- Aim of the task: Look through the data below and report how many lines include "rast". Only the number should be given.

(Source texts of formatted documents)
—————

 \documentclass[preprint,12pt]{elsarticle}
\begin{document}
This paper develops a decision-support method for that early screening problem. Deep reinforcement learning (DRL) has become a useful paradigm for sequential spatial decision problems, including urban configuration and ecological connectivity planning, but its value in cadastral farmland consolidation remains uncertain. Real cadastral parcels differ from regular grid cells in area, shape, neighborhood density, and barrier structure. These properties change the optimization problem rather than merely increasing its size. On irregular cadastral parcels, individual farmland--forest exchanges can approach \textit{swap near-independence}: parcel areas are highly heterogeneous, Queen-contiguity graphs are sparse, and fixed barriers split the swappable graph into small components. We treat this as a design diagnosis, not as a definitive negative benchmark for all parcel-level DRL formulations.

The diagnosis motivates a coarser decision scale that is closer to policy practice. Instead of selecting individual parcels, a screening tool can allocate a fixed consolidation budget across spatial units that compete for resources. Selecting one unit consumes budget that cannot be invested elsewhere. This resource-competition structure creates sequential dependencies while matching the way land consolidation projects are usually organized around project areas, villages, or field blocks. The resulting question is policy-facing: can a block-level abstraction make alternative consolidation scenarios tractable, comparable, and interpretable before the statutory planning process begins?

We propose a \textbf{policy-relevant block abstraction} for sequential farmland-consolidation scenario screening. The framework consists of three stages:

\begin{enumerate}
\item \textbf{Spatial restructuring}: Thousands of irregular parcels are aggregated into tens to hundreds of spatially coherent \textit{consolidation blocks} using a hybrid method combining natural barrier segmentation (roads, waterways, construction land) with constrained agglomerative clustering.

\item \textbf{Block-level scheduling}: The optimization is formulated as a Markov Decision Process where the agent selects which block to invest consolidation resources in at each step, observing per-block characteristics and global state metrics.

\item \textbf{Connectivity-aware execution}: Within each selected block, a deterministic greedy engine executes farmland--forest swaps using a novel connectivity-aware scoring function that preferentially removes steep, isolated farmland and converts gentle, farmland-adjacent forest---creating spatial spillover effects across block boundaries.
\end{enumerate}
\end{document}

—————

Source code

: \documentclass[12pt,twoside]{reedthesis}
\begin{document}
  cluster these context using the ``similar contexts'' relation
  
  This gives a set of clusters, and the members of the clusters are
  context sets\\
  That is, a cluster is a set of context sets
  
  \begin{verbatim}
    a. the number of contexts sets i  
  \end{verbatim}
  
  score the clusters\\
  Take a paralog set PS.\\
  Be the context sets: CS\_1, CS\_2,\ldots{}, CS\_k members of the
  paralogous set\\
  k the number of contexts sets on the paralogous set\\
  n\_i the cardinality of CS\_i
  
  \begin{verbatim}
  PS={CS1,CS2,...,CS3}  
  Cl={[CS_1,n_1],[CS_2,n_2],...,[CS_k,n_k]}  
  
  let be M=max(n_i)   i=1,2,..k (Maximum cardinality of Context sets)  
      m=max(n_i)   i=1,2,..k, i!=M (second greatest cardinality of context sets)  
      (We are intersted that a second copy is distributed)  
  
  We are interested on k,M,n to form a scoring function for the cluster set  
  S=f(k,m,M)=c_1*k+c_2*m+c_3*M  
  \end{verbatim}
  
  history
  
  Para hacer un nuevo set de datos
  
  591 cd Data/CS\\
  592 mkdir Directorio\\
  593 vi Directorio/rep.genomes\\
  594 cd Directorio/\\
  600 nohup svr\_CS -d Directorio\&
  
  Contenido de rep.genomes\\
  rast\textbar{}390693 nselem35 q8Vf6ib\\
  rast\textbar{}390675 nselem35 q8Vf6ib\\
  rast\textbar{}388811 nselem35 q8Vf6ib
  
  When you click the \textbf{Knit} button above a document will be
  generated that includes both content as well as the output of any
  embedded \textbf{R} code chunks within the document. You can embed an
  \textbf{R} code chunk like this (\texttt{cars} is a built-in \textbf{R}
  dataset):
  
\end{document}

—————

- Answer section: 3